With The Ballad of Buster Scruggs, the Coens return to the Western, a genre they last explored with the somewhat underrated True Grit, their lyrical adaptation of the Charles Portis novel. Buster Scruggs was originally announced as an anthology series for Netflix, but in true Coen style, they've packed the entire thing into a single film, a six-episode anthology of Western stories in a variety of emotional tones: grim, comic, thoughtful and bitter.

Anthology films tend to be a risky proposition, resting on arbitrary sequencing rather than a straightforward narrative, and are often hampered by the simple fact that the segments may not be equal in appeal. Buster Scruggs draws a luckier hand than most. There's no particular dramatic order at play (the first two episodes are brief and comic, the remaining four considerably less so), but the six episodes, tied together by the pages of an illustrated book of Western stories, unite to form a multi-faceted portrait of life in the unruly frontier.

Although the literary framing device reminds us that the American West was almost always as much a collective fiction as a real place, the Coen's West is not the dime-novel world of clean-living, straight-shooting heroes and rough-edged but likable villains. Those stereotypes are tossed into the boneyard in the first two segments. One is a slight shaggy-dog story with James Franco as an unsuccessful bank robber, and the other is the film's prologue, in which the titular Buster Scruggs (Tim Blake Nelson), an insufferable white-suited singing cowboy, wreaks havoc with a Looney Tunes ferocity that recalls Raising Arizona (only bloodier).

With pulp heroes and villains so easily cast aside, the remaining episodes take their cues from nineteenth-century writers such as Bret Harte. They are stories of ordinary people facing the struggles of the West with nary a Randolph Scott or Glenn Ford in sight. It's an unusual assortment: A bilateral amputee, accompanied only by his unscrupulous manager (Liam Neeson), shares his oratory skills with settlers for the cost of a few coins. An old prospector (Tom Waits, in an inspired performance that earns him the "Grizzled Old Man" crown last held by Harry Dean Stanton) spends solitary weeks digging holes, panning gold samples and muttering to himself. A young woman (Zoe Kazan) finds herself alone without family or prospects on the Oregon Trail. A group of people from markedly different social positions — including a proud matron (Tyne Daly), a trapper and a pair of bounty hunters — discuss morality and the nature of humanity in an uncomfortable stagecoach ride that recalls what might have happened in John Ford's 1939 film if John Wayne hadn't arrived to shake things up.

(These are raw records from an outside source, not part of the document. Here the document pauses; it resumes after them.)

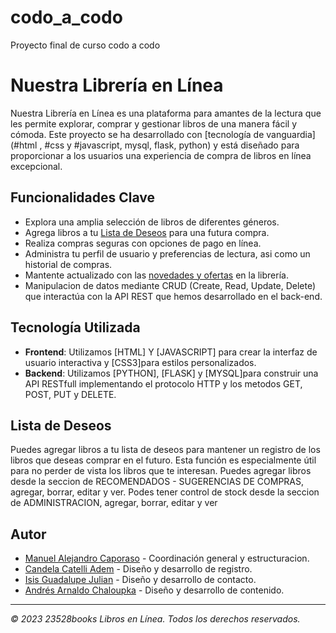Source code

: # codo_a_codo
Proyecto final de curso codo a codo 

# Nuestra Librería en Línea

Nuestra Librería en Línea es una plataforma para amantes de la lectura que les permite explorar, comprar y gestionar libros de una manera fácil y cómoda. Este proyecto se ha desarrollado con [tecnología de vanguardia](#html , #css y #javascript, mysql, flask, python) y está diseñado para proporcionar a los usuarios una experiencia de compra de libros en línea excepcional.

## Funcionalidades Clave

- Explora una amplia selección de libros de diferentes géneros.
- Agrega libros a tu [Lista de Deseos](#lista-de-deseos) para una futura compra.
- Realiza compras seguras con opciones de pago en línea.
- Administra tu perfil de usuario y preferencias de lectura, asi como un historial de compras.
- Mantente actualizado con las [novedades y ofertas](#destacados) en la librería.
- Manipulacion de datos mediante CRUD (Create, Read, Update, Delete) que interactúa con la API
REST que hemos desarrollado en el back-end.


## Tecnología Utilizada

- **Frontend**: Utilizamos [HTML] Y [JAVASCRIPT] para crear la interfaz de usuario interactiva y [CSS3]para estilos personalizados.
- **Backend**: Utilizamos [PYTHON], [FLASK] y [MYSQL]para construir una API RESTfull implementando el protocolo HTTP y los metodos GET, POST, PUT y DELETE.

## Lista de Deseos

Puedes agregar libros a tu lista de deseos para mantener un registro de los libros que deseas comprar en el futuro. Esta función es especialmente útil para no perder de vista los libros que te interesan.
Puedes agregar libros desde la seccion de RECOMENDADOS - SUGERENCIAS DE COMPRAS,  agregar, borrar, editar y ver.
Podes tener control de stock desde la seccion de ADMINISTRACION, agregar, borrar, editar y ver


## Autor

- [Manuel Alejandro Caporaso](https://github.com/ManuCaporaso) - Coordinación general y estructuracion.
- [Candela Catelli Adem](https://github.com/CandelaCatelliAdem) - Diseño y desarrollo de registro.
- [Isis Guadalupe Julian](https://github.com/GuadalupeJulian) - Diseño y desarrollo de contacto.
- [Andrés Arnaldo Chaloupka](https://github.com/arnaldochaloupka) - Diseño y desarrollo de contenido.


---
_© 2023 23528books Libros en Línea. Todos los derechos reservados._
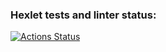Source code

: ### Hexlet tests and linter status:
[![Actions Status](https://github.com/kivvesh/python-pytest-testing-project-79/actions/workflows/hexlet-check.yml/badge.svg)](https://github.com/kivvesh/python-pytest-testing-project-79/actions)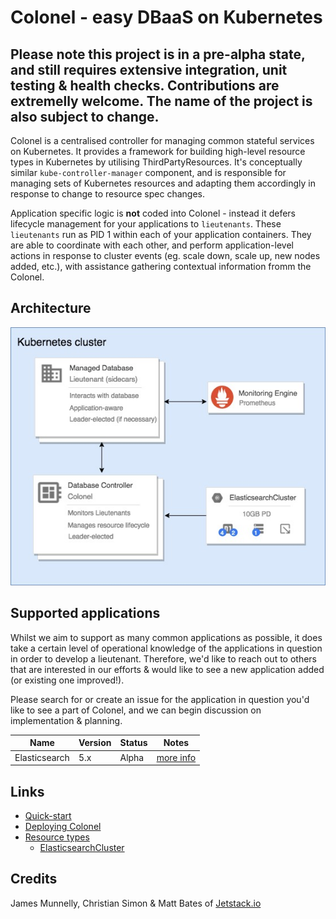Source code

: # Colonel - easy DBaaS on Kubernetes

## Please note this project is in a pre-alpha state, and still requires extensive integration, unit testing & health checks. Contributions are extremelly welcome. The name of the project is also subject to change.

Colonel is a centralised controller for managing common stateful services on Kubernetes.
It provides a framework for building high-level resource types in Kubernetes by utilising
ThirdPartyResources. It's conceptually similar `kube-controller-manager` component, and is
responsible for managing sets of Kubernetes resources and adapting them accordingly in response
to change to resource spec changes.

Application specific logic is **not** coded into Colonel - instead it defers lifecycle management
for your applications to `lieutenants`. These `lieutenants` run as PID 1 within each of your
application containers. They are able to coordinate with each other, and perform application-level
actions in response to cluster events (eg. scale down, scale up, new nodes added, etc.), with assistance
gathering contextual information fromm the Colonel.

## Architecture

![alt text](docs/arch.jpg "Logo Title Text 1")

## Supported applications

Whilst we aim to support as many common applications as possible, it does take a certain level of operational
knowledge of the applications in question in order to develop a lieutenant. Therefore, we'd like to reach out
to others that are interested in our efforts & would like to see a new application added (or existing one improved!).

Please search for or create an issue for the application in question you'd like to see a part of Colonel,
and we can begin discussion on implementation & planning.

| Name          | Version   | Status    | Notes                                                             |
| ------------- | --------- | --------- | ----------------------------------------------------------------- |
| Elasticsearch | 5.x       | Alpha     | [more info](docs/supported-types/elasticsearch-cluster.md#notes)  |

## Links

* [Quick-start](docs/quick-start)
* [Deploying Colonel](docs/deploy.md)
* [Resource types](docs/supported-types/README.md)
  * [ElasticsearchCluster](docs/supported-types/elasticsearch-cluster.md)

## Credits

James Munnelly, Christian Simon & Matt Bates of [Jetstack.io](https://www.jetstack.io/)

Beautifully photographed by Bruno Delbonnel (this is the first Coen film to use digital photography) and scored by longtime collaborator Carter Burwell, Buster Scruggs nods to a few familiar generic models but doesn't subscribe to any of them. It's not the revisionist West of Peckinpah, nor does it aim for a post-historic reading of the wilderness-vs.-civilization account of Western Expansion.

It is also, in spite of its comic moments, a very dark vision. What gives the film a subtle depth and weaves the six episodes together is the Coen's perception that, when you strip away the fancy six-guns and the reputations as embroidered as the shirts of the men holding them, the Western has, to borrow a famous description from Sergio Leone, "something to do with death." Mortality dominates all but one of the episodes, and even that exception (the story of the prospector) is far from a walk in the spring rain. Death is a constant presence, rarely more than a few steps away, and several episodes feel as if they're just a plot twist away from turning into ghost stories.

And yet, despite the encroaching sense of mortality, Buster Scruggs isn't morbid or even — for the most part — callously dark-humored. Life can be harsh, unfair and even vicious, but the filmmakers never lose their bemused respect for its many forms. As we've come to expect from the Coens, their version of the cruel and arduous West is tempered by a generous but constantly absurdist view of humanity, of characters who act less from reason than from instinct (and often very bad instinct at that).